The case of a Cape Town businessman having R3.1 million stolen from his Absa bank account made headlines recently.
The theft was the result of the man’s bank account credentials being compromised, along with a fraudulent SIM-swap of his Vodacom cellphone number.
This allowed criminals to make 10 transfers of over R300,000 each to suspected “money mule” bank accounts – after which the money vanished.
Cape Town attorney Johan Victor, who specialises in SIM-swap fraud cases, said that SIM-swap cases have been curtailed of late, however.
In Absa’s case, this was thanks to the bank moving away from using one-time passwords via SMS as an authentication method.
Absa’s banking app is now used as a two-factor authentication channel, with the authentication linked to a device rather than a SIM card.
“I believe that Absa plugged the holes by launching their new app. The number of SIM-swap instances I became aware of since then, I can count on one hand,” said Victor.
This does not mean that bank users can relax, however, as there are multiple threats they still face.
One of these is the interception of personal and business emails, and its use by criminals to defraud people.
Other scams which are prevalent at the moment include phishing and the changing of bank account details on invoices, said Victor.
“I have one client who thought she was paying an investment firm, but between her and the broker, an email was intercepted,” said Victor,
The investment firm’s form was changed to include a “new” bank account, and the money was then inadvertently sent by the client to the criminals running the scam. The amount was R1.8 million.

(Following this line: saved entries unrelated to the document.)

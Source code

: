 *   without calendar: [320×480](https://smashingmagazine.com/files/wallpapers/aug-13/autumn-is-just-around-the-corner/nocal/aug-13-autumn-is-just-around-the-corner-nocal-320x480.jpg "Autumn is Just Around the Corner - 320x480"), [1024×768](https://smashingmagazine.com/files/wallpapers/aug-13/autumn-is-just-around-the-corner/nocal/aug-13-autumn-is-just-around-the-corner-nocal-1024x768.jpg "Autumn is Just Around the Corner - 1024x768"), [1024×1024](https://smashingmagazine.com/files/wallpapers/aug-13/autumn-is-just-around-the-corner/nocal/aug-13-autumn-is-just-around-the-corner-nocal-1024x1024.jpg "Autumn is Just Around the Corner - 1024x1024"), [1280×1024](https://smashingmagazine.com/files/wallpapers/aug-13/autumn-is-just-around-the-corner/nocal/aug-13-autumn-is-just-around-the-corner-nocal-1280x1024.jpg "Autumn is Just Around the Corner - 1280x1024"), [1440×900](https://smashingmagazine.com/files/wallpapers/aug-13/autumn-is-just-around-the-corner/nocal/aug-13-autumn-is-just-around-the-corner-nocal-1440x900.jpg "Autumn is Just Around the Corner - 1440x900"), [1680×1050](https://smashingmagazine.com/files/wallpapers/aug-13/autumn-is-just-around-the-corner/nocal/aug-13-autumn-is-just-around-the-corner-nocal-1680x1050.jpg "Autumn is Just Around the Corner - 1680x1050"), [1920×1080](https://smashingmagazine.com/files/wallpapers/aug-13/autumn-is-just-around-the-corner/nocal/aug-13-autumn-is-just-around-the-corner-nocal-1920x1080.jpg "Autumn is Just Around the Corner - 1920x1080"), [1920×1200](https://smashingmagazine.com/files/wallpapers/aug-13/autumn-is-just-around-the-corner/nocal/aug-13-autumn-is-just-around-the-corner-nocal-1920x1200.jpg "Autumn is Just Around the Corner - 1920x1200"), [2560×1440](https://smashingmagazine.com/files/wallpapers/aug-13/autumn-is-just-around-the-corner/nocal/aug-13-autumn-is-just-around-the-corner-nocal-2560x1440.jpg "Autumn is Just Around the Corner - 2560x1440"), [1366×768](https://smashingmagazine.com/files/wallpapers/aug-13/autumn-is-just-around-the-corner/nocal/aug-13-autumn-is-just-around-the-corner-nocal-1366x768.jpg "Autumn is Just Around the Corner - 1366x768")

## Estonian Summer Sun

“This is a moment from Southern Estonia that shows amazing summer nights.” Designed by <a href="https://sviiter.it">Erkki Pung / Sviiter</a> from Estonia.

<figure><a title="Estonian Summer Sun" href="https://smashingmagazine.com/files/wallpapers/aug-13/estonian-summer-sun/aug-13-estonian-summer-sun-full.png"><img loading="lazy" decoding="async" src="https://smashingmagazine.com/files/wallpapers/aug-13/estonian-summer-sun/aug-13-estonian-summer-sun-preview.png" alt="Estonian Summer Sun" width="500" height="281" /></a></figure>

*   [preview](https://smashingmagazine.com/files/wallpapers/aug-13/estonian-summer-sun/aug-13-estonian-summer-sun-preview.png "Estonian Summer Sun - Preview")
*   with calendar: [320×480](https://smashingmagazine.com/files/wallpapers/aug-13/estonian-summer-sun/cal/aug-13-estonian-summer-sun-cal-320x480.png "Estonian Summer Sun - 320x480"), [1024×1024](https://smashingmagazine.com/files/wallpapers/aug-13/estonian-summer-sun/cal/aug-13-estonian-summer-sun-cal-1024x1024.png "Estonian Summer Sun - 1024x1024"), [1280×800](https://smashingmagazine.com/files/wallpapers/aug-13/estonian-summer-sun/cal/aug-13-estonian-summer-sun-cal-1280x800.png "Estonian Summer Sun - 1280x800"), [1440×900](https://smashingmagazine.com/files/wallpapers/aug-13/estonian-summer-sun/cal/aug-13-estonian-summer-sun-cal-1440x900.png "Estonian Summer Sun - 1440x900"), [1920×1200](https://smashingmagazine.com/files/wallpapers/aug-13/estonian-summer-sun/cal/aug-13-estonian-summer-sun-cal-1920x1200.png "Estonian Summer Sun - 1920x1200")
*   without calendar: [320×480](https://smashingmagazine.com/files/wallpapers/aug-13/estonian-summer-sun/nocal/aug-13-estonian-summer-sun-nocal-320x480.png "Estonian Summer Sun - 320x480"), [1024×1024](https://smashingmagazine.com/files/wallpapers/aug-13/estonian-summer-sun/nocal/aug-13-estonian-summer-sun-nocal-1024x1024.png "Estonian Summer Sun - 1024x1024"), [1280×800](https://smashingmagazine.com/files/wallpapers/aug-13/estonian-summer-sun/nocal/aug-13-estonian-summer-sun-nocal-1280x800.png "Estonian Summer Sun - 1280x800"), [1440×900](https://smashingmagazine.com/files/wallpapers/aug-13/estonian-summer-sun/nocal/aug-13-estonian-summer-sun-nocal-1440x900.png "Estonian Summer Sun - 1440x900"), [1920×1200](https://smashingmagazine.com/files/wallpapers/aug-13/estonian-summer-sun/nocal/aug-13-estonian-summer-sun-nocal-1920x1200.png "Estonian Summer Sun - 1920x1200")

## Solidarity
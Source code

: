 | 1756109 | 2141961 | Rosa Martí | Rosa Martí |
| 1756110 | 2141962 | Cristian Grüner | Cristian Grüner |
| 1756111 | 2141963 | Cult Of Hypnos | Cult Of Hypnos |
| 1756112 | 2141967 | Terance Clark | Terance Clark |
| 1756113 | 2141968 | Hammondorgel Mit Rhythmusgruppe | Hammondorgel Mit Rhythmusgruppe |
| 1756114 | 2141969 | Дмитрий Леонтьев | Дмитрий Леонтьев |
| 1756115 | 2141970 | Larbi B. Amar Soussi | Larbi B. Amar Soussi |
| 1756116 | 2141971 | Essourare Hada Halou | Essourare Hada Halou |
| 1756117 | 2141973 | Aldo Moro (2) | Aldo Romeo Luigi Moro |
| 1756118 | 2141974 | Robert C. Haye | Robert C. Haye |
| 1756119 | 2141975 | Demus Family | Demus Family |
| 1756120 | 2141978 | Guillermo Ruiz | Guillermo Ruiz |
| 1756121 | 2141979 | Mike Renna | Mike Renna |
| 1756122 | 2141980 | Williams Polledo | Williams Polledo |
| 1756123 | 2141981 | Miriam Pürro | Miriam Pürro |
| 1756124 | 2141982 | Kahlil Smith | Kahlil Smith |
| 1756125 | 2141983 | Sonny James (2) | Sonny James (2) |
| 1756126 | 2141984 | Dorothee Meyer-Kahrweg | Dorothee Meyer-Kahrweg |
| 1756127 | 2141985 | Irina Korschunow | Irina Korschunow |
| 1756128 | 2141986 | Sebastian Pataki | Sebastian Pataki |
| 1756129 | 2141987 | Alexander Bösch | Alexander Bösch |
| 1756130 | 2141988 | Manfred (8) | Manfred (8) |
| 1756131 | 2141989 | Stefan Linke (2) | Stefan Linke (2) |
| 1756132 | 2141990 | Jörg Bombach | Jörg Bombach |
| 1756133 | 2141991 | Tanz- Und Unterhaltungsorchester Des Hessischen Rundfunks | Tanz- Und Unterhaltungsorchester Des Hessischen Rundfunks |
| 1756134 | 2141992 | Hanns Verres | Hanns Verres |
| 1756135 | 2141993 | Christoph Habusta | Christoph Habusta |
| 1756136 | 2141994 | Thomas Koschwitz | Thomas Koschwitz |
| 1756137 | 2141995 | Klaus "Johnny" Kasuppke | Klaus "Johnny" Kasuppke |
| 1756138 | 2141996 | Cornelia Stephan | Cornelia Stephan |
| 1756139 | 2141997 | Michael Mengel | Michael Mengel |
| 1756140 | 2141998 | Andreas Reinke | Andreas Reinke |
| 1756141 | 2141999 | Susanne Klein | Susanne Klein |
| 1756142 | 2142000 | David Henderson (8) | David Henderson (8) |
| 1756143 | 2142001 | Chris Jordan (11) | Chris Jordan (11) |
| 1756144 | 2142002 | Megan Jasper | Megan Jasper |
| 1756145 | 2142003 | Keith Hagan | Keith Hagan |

“In another instance, a large truck manufacturer ‘gave notice’ of change to their bank details, and a client lost R600,000.”
Victor listed more cases he has seen which follow a similar pattern, including a building contractor who paid a subcontractor R1 million after the email the invoice was attached to was intercepted and the bank account details changed.
Making the extraction of these fraudulent transactions possible is the use of money mules – individuals who are either paid to open a bank account, or do so without knowing it will be used by a criminal.
“At present, the crooks use mules to open bank accounts who declare to the bank, when opening the accounts, that they cannot comply fully with FICA requirements because they have no fixed address and/or do not hold permanent employment,” said Victor.
“The mules, on opening the account, declare they will not receive more than R25,000 per annum in their account or receive or pay out more than R25,000 in one single transfer.”
These accounts are opened with less stringent FICA verification requirements in order to assist the previously un-bankable.
Once the account is opened by a mule it is used as a channel to get money out of targeted bank accounts.
The mule’s bank account has millions of rand transferred to it within days or weeks after it is opened, and within seconds it is cleared out – with the money disappearing for good, said Victor.
Victor said that he believes the banks can do more to stop these types of transactions and are obligated by FICA to have oversight of all transactions in their accounts.